EXERCISE: Filter the entries for lines with the word "subsubsection".

***** SOURCE RECORDS *****

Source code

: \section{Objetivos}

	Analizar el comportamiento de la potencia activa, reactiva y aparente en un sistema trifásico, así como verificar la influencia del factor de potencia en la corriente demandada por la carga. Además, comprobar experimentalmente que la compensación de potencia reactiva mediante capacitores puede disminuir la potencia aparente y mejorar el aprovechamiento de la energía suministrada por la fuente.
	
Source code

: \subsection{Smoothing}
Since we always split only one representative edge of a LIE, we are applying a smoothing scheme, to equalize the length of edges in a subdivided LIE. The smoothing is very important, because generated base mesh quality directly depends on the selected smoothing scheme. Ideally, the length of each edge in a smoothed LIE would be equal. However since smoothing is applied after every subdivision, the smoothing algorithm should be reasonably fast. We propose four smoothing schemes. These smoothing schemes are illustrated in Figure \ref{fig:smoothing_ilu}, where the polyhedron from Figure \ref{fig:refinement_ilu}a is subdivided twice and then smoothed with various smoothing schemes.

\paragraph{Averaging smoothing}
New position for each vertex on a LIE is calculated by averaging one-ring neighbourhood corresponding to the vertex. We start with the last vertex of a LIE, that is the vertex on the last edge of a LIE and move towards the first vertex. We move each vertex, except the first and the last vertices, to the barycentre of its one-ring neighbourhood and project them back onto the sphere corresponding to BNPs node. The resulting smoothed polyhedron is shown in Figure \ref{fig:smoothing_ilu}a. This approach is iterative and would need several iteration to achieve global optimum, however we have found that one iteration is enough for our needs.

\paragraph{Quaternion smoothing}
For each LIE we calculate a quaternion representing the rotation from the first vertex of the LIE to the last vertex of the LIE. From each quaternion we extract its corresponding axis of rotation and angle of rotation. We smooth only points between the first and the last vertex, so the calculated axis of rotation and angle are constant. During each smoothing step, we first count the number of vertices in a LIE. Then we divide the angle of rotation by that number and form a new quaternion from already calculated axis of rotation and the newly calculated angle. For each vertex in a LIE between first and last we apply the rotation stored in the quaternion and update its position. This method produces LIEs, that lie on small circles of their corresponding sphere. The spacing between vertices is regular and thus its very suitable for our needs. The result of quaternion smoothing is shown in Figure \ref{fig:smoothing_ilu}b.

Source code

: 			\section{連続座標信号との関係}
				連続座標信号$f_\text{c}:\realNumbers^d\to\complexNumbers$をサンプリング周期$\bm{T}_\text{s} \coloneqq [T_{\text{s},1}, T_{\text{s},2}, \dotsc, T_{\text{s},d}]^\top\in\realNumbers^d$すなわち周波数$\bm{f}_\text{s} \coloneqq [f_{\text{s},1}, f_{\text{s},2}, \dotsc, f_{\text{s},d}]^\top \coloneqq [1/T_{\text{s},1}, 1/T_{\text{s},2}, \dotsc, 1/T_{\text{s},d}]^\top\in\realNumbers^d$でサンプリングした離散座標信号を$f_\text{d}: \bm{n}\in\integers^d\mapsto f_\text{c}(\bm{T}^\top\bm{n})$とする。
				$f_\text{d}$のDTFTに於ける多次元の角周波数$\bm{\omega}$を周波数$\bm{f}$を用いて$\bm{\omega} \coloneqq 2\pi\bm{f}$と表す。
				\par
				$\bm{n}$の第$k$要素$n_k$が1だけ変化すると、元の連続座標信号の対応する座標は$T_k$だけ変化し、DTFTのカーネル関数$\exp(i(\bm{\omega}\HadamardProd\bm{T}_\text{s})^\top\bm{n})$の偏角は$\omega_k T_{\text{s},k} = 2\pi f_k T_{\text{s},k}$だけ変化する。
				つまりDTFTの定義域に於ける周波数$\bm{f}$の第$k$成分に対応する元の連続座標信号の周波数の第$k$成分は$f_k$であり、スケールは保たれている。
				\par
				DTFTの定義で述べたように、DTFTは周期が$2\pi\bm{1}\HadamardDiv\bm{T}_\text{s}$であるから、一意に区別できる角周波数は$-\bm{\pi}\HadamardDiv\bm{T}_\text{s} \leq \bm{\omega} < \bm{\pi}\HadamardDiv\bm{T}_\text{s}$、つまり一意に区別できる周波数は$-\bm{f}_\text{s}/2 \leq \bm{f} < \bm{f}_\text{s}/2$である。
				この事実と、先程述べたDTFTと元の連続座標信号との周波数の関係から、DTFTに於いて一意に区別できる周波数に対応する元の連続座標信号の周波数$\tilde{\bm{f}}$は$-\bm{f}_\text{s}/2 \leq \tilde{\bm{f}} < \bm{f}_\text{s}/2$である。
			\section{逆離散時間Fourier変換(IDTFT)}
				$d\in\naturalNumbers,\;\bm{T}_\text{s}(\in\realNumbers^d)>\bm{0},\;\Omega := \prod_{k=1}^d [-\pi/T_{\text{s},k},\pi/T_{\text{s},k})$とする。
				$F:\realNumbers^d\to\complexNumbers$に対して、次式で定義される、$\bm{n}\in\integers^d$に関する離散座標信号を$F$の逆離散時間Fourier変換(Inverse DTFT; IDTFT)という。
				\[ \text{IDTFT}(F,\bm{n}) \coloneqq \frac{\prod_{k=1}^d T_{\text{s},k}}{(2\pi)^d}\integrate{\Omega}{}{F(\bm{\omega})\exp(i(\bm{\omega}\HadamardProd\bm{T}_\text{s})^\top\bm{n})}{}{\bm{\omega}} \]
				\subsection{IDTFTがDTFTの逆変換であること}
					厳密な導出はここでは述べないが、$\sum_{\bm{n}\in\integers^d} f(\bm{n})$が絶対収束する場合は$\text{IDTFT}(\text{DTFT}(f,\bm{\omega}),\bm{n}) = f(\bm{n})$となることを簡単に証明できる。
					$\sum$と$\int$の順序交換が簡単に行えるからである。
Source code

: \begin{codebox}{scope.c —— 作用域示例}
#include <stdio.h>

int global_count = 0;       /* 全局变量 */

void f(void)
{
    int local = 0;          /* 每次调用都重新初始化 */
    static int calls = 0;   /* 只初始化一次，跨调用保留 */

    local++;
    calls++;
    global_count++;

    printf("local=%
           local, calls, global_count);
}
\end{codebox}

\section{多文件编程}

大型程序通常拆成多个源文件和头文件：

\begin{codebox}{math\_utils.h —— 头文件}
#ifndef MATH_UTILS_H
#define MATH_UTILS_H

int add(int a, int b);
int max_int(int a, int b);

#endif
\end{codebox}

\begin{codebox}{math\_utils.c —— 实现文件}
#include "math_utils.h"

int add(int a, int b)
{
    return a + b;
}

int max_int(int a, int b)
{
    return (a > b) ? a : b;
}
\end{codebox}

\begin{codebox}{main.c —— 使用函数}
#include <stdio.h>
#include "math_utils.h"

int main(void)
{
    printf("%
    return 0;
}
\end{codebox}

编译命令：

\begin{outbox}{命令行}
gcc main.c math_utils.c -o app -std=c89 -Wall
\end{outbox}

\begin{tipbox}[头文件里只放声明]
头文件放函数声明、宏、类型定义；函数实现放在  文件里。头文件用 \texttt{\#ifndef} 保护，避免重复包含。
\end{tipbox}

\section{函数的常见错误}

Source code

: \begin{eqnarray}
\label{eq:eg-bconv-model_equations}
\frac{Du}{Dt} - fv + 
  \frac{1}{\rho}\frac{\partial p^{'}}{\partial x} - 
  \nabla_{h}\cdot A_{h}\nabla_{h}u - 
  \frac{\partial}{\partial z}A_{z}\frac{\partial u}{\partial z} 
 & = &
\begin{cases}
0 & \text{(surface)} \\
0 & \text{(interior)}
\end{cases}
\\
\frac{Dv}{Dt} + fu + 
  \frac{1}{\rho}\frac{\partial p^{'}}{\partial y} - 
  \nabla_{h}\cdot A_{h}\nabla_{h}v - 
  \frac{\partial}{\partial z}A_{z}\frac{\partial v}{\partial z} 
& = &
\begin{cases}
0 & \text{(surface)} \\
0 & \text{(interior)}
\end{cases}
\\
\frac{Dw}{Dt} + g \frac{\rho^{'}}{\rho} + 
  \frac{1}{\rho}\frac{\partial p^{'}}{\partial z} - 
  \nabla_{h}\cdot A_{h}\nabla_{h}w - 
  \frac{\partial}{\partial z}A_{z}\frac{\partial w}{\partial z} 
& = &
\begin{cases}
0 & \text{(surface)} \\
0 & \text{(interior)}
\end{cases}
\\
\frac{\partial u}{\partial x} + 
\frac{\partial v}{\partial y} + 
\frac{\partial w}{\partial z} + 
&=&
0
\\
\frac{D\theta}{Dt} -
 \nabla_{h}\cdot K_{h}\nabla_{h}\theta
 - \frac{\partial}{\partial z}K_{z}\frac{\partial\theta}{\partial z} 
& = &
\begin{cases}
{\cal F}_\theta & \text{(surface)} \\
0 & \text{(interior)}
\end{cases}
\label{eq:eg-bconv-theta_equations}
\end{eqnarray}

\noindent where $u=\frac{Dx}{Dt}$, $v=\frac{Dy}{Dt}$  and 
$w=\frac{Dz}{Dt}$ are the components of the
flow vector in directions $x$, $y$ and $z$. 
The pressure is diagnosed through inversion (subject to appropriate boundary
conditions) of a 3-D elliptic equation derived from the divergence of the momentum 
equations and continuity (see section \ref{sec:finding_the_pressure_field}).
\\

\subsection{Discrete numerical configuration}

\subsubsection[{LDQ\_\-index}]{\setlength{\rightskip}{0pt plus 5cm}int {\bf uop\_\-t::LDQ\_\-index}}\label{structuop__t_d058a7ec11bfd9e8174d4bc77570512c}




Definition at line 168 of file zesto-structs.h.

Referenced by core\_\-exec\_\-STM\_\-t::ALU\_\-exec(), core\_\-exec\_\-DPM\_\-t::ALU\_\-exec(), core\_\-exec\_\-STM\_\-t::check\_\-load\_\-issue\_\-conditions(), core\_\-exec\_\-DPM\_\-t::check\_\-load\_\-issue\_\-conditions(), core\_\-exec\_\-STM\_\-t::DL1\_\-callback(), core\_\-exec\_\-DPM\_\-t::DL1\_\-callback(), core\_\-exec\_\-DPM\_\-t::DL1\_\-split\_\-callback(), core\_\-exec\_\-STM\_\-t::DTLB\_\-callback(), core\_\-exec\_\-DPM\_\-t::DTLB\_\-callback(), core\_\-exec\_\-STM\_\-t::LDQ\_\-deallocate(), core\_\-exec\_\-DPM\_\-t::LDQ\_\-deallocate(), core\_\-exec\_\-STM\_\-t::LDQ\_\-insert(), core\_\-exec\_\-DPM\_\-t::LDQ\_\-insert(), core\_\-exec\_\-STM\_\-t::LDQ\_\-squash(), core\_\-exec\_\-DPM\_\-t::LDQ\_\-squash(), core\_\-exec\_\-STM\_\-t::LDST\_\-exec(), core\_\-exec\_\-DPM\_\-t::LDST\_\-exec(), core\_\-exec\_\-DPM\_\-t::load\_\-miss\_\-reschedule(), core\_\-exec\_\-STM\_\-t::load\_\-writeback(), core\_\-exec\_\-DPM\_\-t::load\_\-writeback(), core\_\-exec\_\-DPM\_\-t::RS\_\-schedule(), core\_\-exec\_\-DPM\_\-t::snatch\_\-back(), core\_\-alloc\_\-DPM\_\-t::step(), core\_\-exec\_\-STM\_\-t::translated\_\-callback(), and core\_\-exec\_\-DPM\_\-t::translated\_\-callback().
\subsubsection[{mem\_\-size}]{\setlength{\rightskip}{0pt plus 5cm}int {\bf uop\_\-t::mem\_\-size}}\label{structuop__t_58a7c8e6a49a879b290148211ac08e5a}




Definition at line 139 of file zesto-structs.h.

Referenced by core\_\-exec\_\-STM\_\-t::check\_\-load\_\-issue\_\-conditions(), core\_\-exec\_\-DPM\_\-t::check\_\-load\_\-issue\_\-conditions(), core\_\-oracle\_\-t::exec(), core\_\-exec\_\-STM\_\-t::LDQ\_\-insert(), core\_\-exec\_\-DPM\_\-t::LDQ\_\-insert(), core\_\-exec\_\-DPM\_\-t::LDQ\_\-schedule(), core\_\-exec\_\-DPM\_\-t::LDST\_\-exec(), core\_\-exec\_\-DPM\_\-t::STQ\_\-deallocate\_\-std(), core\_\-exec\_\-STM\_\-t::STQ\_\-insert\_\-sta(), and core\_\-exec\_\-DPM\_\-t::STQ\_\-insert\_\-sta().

*****

RESPONSE TO THIS EXERCISE:
\subsubsection[{LDQ\_\-index}]{\setlength{\rightskip}{0pt plus 5cm}int {\bf uop\_\-t::LDQ\_\-index}}\label{structuop__t_d058a7ec11bfd9e8174d4bc77570512c}
\subsubsection[{mem\_\-size}]{\setlength{\rightskip}{0pt plus 5cm}int {\bf uop\_\-t::mem\_\-size}}\label{structuop__t_58a7c8e6a49a879b290148211ac08e5a}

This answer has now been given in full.